“I love you. I’ve loved you since the first moment I saw you. I guess maybe I’ve even loved you before I saw you.”
I’ve been reading Steve Erickson’s fantastic novel Zeroville. It tells a strange cinephile’s story of chasing Hollywood in the 1970s. In an iconic image from the novel, the protagonist has an image tattooed on his head: Montgomery Clift and Elizabeth Taylor as they appear in A Place in the Sun. I was fascinated by this. I recently attended a screening of the film, and I was particularly interested in what made A Place in the Sun so special to Erickson to include the tattoo in the novel. There weren’t any surface answers, but I found that the film hits its mark with precision and feels like a jarring, if at times manipulative, remnant of Old Hollywood with a handful of lessons still relevant to cinema today.
The movie follows George Eastman (Clift), a blue-collar nephew of a white-collar businessman. George gets a low-level job at his uncle’s factory, where he falls for fellow factory worker Alice Tripp (Shelley Winters). He soon strives for “even better” when he rises through the ranks at the factory and catches the eye of the beautiful high-society woman Angela Vickers (Taylor). George attempts to live a double life, chasing after Angela while appeasing the increasingly unstable Alice.
I have a hard time getting through some clunky censorship-rooted stuff from the 50s, but it’s neat to see how these issues manifest themselves in A Place in the Sun, and I’m glad to say they really put up a fight with this one. There’s a different expectation when you watch a movie from 1951. It’s anything goes in movies these days, but I was on the edge of my seat for parts of this movie wondering how far they’ll actually go with all of this. Most of A Place in the Sun lives in a dark place. Clift is a messy protagonist, and it’s hard to root for him (and against Winters) on paper, but the editing and performances really seal us in an uncomfortable dynamic as viewers. The movie’s most uncomfortable and most successful scene pays homage to Sunrise in a dismal turn I found myself rooting for, and several other scenes really toe the line on what you could put in a movie in those days; it’s something I really adore.

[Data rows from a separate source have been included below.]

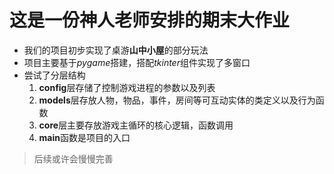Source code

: # 这是一份神人老师安排的期末大作业

* 我们的项目初步实现了桌游**山中小屋**的部分玩法
* 项目主要基于*pygame*搭建，搭配*tkinter*组件实现了多窗口
* 尝试了分层结构
  1. **config**层存储了控制游戏进程的参数以及列表
  2. **models**层存放人物，物品，事件，房间等可互动实体的类定义以及行为函数
  3. **core**层主要存放游戏主循环的核心逻辑，函数调用
  4. **main**函数是项目的入口
> 后续或许会慢慢完善
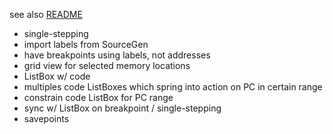 see also [README](README.md)

* single-stepping
* import labels from SourceGen
* have breakpoints using labels, not addresses
* grid view for selected memory locations
* ListBox w/ code
* multiples code ListBoxes which spring into action on PC in certain range
* constrain code ListBox for PC range
* sync w/ ListBox on breakpoint / single-stepping
* savepoints
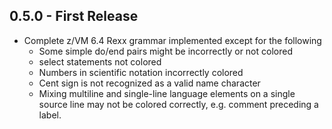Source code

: ## 0.5.0 - First Release
* Complete z/VM 6.4 Rexx grammar implemented except for the following
    * Some simple do/end pairs might be incorrectly or not colored
    * select statements not colored
    * Numbers in scientific notation incorrectly colored
    * Cent sign is not recognized as a valid name character
    * Mixing multiline and single-line language elements on a single source line may not be colored correctly, e.g. comment preceding a label.
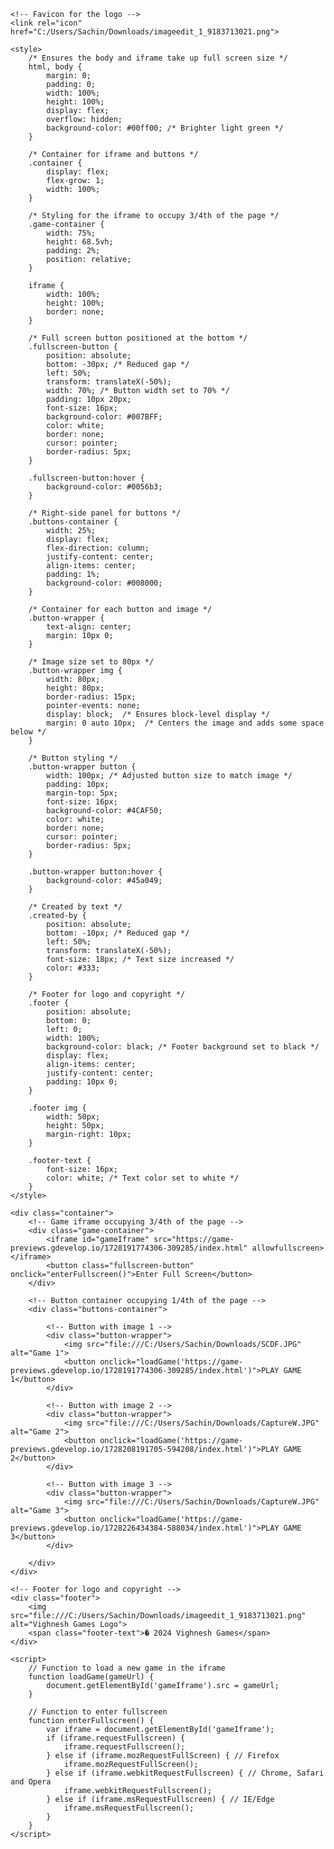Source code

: <!DOCTYPE html>
<html lang="en">
<head>
    <meta charset="UTF-8">
    <meta name="viewport" content="width=device-width, initial-scale=1.0">
    <meta http-equiv="X-UA-Compatible" content="IE=edge">
    <title>Vighnesh Games</title>

    <!-- Favicon for the logo -->
    <link rel="icon" href="C:/Users/Sachin/Downloads/imageedit_1_9183713021.png">

    <style>
        /* Ensures the body and iframe take up full screen size */
        html, body {
            margin: 0;
            padding: 0;
            width: 100%;
            height: 100%;
            display: flex;
            overflow: hidden;
            background-color: #00ff00; /* Brighter light green */
        }

        /* Container for iframe and buttons */
        .container {
            display: flex;
            flex-grow: 1;
            width: 100%;
        }

        /* Styling for the iframe to occupy 3/4th of the page */
        .game-container {
            width: 75%;
            height: 68.5vh;
            padding: 2%;
            position: relative;
        }

        iframe {
            width: 100%;
            height: 100%;
            border: none;
        }

        /* Full screen button positioned at the bottom */
        .fullscreen-button {
            position: absolute;
            bottom: -30px; /* Reduced gap */
            left: 50%;
            transform: translateX(-50%);
            width: 70%; /* Button width set to 70% */
            padding: 10px 20px;
            font-size: 16px;
            background-color: #007BFF;
            color: white;
            border: none;
            cursor: pointer;
            border-radius: 5px;
        }

        .fullscreen-button:hover {
            background-color: #0056b3;
        }

        /* Right-side panel for buttons */
        .buttons-container {
            width: 25%;
            display: flex;
            flex-direction: column;
            justify-content: center;
            align-items: center;
            padding: 1%;
            background-color: #008000;
        }

        /* Container for each button and image */
        .button-wrapper {
            text-align: center;
            margin: 10px 0;
        }

        /* Image size set to 80px */
        .button-wrapper img {
            width: 80px;
            height: 80px;
            border-radius: 15px;
            pointer-events: none;
            display: block;  /* Ensures block-level display */
            margin: 0 auto 10px;  /* Centers the image and adds some space below */
        }

        /* Button styling */
        .button-wrapper button {
            width: 100px; /* Adjusted button size to match image */
            padding: 10px;
            margin-top: 5px;
            font-size: 16px;
            background-color: #4CAF50;
            color: white;
            border: none;
            cursor: pointer;
            border-radius: 5px;
        }

        .button-wrapper button:hover {
            background-color: #45a049;
        }

        /* Created by text */
        .created-by {
            position: absolute;
            bottom: -10px; /* Reduced gap */
            left: 50%;
            transform: translateX(-50%);
            font-size: 18px; /* Text size increased */
            color: #333;
        }

        /* Footer for logo and copyright */
        .footer {
            position: absolute;
            bottom: 0;
            left: 0;
            width: 100%;
            background-color: black; /* Footer background set to black */
            display: flex;
            align-items: center;
            justify-content: center;
            padding: 10px 0;
        }

        .footer img {
            width: 50px;
            height: 50px;
            margin-right: 10px;
        }

        .footer-text {
            font-size: 16px;
            color: white; /* Text color set to white */
        }
    </style>
</head>
<body>

    <div class="container">
        <!-- Game iframe occupying 3/4th of the page -->
        <div class="game-container">
            <iframe id="gameIframe" src="https://game-previews.gdevelop.io/1728191774306-309285/index.html" allowfullscreen></iframe>
            <button class="fullscreen-button" onclick="enterFullscreen()">Enter Full Screen</button>
        </div>

        <!-- Button container occupying 1/4th of the page -->
        <div class="buttons-container">

            <!-- Button with image 1 -->
            <div class="button-wrapper">
                <img src="file:///C:/Users/Sachin/Downloads/SCDF.JPG" alt="Game 1">
                <button onclick="loadGame('https://game-previews.gdevelop.io/1728191774306-309285/index.html')">PLAY GAME 1</button>
            </div>

            <!-- Button with image 2 -->
            <div class="button-wrapper">
                <img src="file:///C:/Users/Sachin/Downloads/CaptureW.JPG" alt="Game 2">
                <button onclick="loadGame('https://game-previews.gdevelop.io/1728208191705-594208/index.html')">PLAY GAME 2</button>
            </div>

            <!-- Button with image 3 -->
            <div class="button-wrapper">
                <img src="file:///C:/Users/Sachin/Downloads/CaptureW.JPG" alt="Game 3">
                <button onclick="loadGame('https://game-previews.gdevelop.io/1728226434384-588034/index.html')">PLAY GAME 3</button>
            </div>

        </div>
    </div>

    <!-- Footer for logo and copyright -->
    <div class="footer">
        <img src="file:///C:/Users/Sachin/Downloads/imageedit_1_9183713021.png" alt="Vighnesh Games Logo">
        <span class="footer-text">� 2024 Vighnesh Games</span>
    </div>

    <script>
        // Function to load a new game in the iframe
        function loadGame(gameUrl) {
            document.getElementById('gameIframe').src = gameUrl;
        }

        // Function to enter fullscreen
        function enterFullscreen() {
            var iframe = document.getElementById('gameIframe');
            if (iframe.requestFullscreen) {
                iframe.requestFullscreen();
            } else if (iframe.mozRequestFullScreen) { // Firefox
                iframe.mozRequestFullScreen();
            } else if (iframe.webkitRequestFullscreen) { // Chrome, Safari and Opera
                iframe.webkitRequestFullscreen();
            } else if (iframe.msRequestFullscreen) { // IE/Edge
                iframe.msRequestFullscreen();
            }
        }
    </script>

</body>
</html>
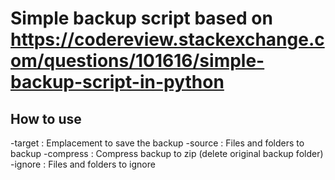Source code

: # Simple backup script based on https://codereview.stackexchange.com/questions/101616/simple-backup-script-in-python

## How to use
-target : Emplacement to save the backup
-source : Files and folders to backup 
-compress : Compress backup to zip (delete original backup folder)
-ignore : Files and folders to ignore
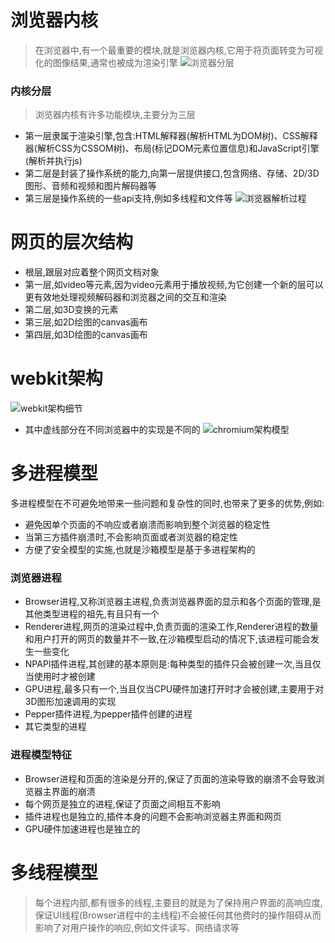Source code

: # 浏览器内核
> 在浏览器中,有一个最重要的模块,就是浏览器内核,它用于将页面转变为可视化的图像结果,通常也被成为渲染引擎
![浏览器分层](/images/webkit1.png)
### 内核分层
> 浏览器内核有许多功能模块,主要分为三层
- 第一层隶属于渲染引擎,包含:HTML解释器(解析HTML为DOM树)、CSS解释器(解析CSS为CSSOM树)、布局(标记DOM元素位置信息)和JavaScript引擎(解析并执行js)
- 第二层是封装了操作系统的能力,向第一层提供接口,包含网络、存储、2D/3D图形、音频和视频和图片解码器等
- 第三层是操作系统的一些api支持,例如多线程和文件等
![浏览器解析过程](/images/webkit2.png)
# 网页的层次结构
- 根层,跟层对应着整个网页文档对象
- 第一层,如video等元素,因为video元素用于播放视频,为它创建一个新的层可以更有效地处理视频解码器和浏览器之间的交互和渲染
- 第二层,如3D变换的元素
- 第三层,如2D绘图的canvas画布
- 第四层,如3D绘图的canvas画布
# webkit架构
![webkit架构细节](/images/webkit3.png)
- 其中虚线部分在不同浏览器中的实现是不同的
![chromium架构模型](/images/webkit4.png)
# 多进程模型
多进程模型在不可避免地带来一些问题和复杂性的同时,也带来了更多的优势,例如:
- 避免因单个页面的不响应或者崩溃而影响到整个浏览器的稳定性
- 当第三方插件崩溃时,不会影响页面或者浏览器的稳定性
- 方便了安全模型的实施,也就是沙箱模型是基于多进程架构的
### 浏览器进程
- Browser进程,又称浏览器主进程,负责浏览器界面的显示和各个页面的管理,是其他类型进程的祖先,有且只有一个
- Renderer进程,网页的渲染过程中,负责页面的渲染工作,Renderer进程的数量和用户打开的网页的数量并不一致,在沙箱模型启动的情况下,该进程可能会发生一些变化
- NPAPI插件进程,其创建的基本原则是:每种类型的插件只会被创建一次,当且仅当使用时才被创建
- GPU进程,最多只有一个,当且仅当CPU硬件加速打开时才会被创建,主要用于对3D图形加速调用的实现
- Pepper插件进程,为pepper插件创建的进程
- 其它类型的进程
### 进程模型特征
- Browser进程和页面的渲染是分开的,保证了页面的渲染导致的崩溃不会导致浏览器主界面的崩溃
- 每个网页是独立的进程,保证了页面之间相互不影响
- 插件进程也是独立的,插件本身的问题不会影响浏览器主界面和网页
- GPU硬件加速进程也是独立的
# 多线程模型
> 每个进程内部,都有很多的线程,主要目的就是为了保持用户界面的高响应度,保证UI线程(Browser进程中的主线程)不会被任何其他费时的操作阻碍从而影响了对用户操作的响应,例如文件读写、网络请求等
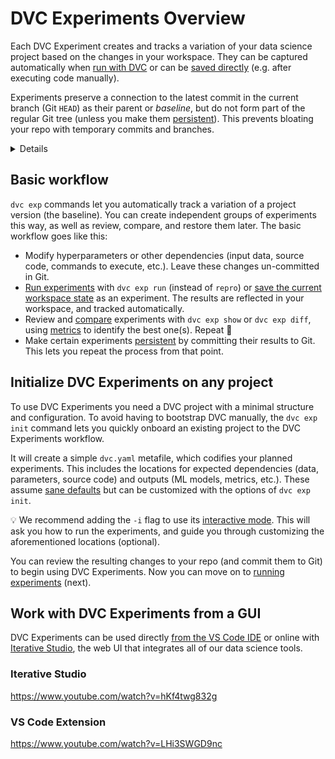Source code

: # DVC Experiments Overview

Each DVC Experiment creates and tracks a variation of your data science project
based on the changes in your <abbr>workspace</abbr>. They can be captured
automatically when [run with DVC][run] or can be [saved directly][save] (e.g.
after executing code manually).

Experiments preserve a connection to the latest commit in the current branch
(Git `HEAD`) as their parent or _baseline_, but do not form part of the regular
Git tree (unless you make them [persistent]). This prevents bloating your repo
with temporary commits and branches.

[run]: /doc/user-guide/experiment-management/running-experiments
[save]: /doc/command-reference/exp/save

<details>

### ⚙️ How does DVC track experiments?

DVC Experiments are custom [Git references](/blog/experiment-refs) (found in
`.git/refs/exps`) with one or more hidden commits based on `HEAD`. Note that
these are not pushed to Git remotes by default (see `dvc exp push`).

All experiments require a unique name to identify them. DVC will usually
auto-generate one by default, such as `exp-bfe64` (based on the experiment's
hash). A custom name can be set instead (see the `--name`/`-n` option of
`dvc exp run` and `dvc exp save`). These names can be used to reference
experiments in other `dvc exp` subcommands.

</details>

## Basic workflow

`dvc exp` commands let you automatically track a variation of a project version
(the baseline). You can create independent groups of experiments this way, as
well as review, compare, and restore them later. The basic workflow goes like
this:

- Modify hyperparameters or other dependencies (input data, source code,
  commands to execute, etc.). Leave these changes un-committed in Git.
- [Run experiments][run] with `dvc exp run` (instead of `repro`) or [save the
  current workspace state][save] as an experiment. The results are reflected in
  your <abbr>workspace</abbr>, and tracked automatically.
- Review and [compare] experiments with `dvc exp show` or `dvc exp diff`, using
  [metrics](/doc/command-reference/metrics) to identify the best one(s). Repeat
  🔄
- Make certain experiments [persistent] by committing their results to Git. This
  lets you repeat the process from that point.

[compare]: /doc/user-guide/experiment-management/comparing-experiments
[persistent]: /doc/user-guide/experiment-management/persisting-experiments

## Initialize DVC Experiments on any project

To use DVC Experiments you need a <abbr>DVC project</abbr> with a minimal
structure and configuration. To avoid having to bootstrap DVC manually, the
`dvc exp init` command lets you quickly onboard an existing project to the DVC
Experiments workflow.

It will create a simple `dvc.yaml` metafile, which codifies your planned
experiments. This includes the locations for expected <abbr>dependencies</abbr>
(data, parameters, source code) and <abbr>outputs</abbr> (ML models,
<abbr>metrics</abbr>, etc.). These assume [sane defaults] but can be customized
with the options of `dvc exp init`.

💡 We recommend adding the `-i` flag to use its [interactive mode]. This will
ask you how to run the experiments, and guide you through customizing the
aforementioned locations (optional).

You can review the resulting changes to your repo (and commit them to Git) to
begin using DVC Experiments. Now you can move on to [running experiments][run]
(next).

[sane defaults]: /doc/command-reference/exp/init#description
[interactive mode]: /doc/command-reference/exp/init#example-interactive-mode

## Work with DVC Experiments from a GUI

DVC Experiments can be used directly [from the VS Code IDE] or online with
[Iterative Studio], the web UI that integrates all of our data science tools.

[from the vs code ide]: /doc/vs-code-extension
[iterative studio]: /doc/studio

### Iterative Studio

https://www.youtube.com/watch?v=hKf4twg832g

### VS Code Extension

https://www.youtube.com/watch?v=LHi3SWGD9nc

A tenant of Zeroville, which features a fascinating discussion of A Place in the Sun and its editing, is that all films are manipulative; some just do a better job at hiding it. I think that’s what interests me most about the movie. For a while, I thought that there were no likable characters and that Clift was only the best among them, but I still found myself won over by the end, holding on for some miracle to prevent his dire situation. Winters plays an inconsistent set piece (hot and cold at the flip of a switch), but she plays it so truthfully that we sympathize with her while subtly rooting for her death past the 30 minute mark. It’s a classic love triangle with less color in its cheeks. As far as manipulation goes, A Place in the Sun is as manipulative as it gets, but I think Zeroville has helped me accept that some movies can get away with it because they’re just so beautiful, and there’s no doubt that this movie is beautiful amidst the chaos.
I also think the movie has “legendary status” for its discussion of the American dream. This seemed like the easiest way to get your 20th century story to legendary status, and perhaps it was more relevant to the culture in those days, but I find it harder to get on board with this reading of the film. Some stories do the “American dream” narrative better than others, but it does seem hamfisted in this movie. I really like the characters, and the class issues are an integral part of those characters; I just don’t think A Place in the Sun has anything interesting to say about class. Clift doesn’t fail because the American dream is hard; he fails because he’s a jerk. In that sense, I think the movie is more about people than it is about America.
I’m really glad Erickson’s novel gives me a unique lens through which to watch this movie, and I’m also glad it seems to rise above conventions of its time and genre. The story isn’t completely cookie cutter, and it’s shot and performed with such elegance that you can still let yourself get lost in the facade of it all, just as Clift (and America) was lost in the facade of Elizabeth Taylor.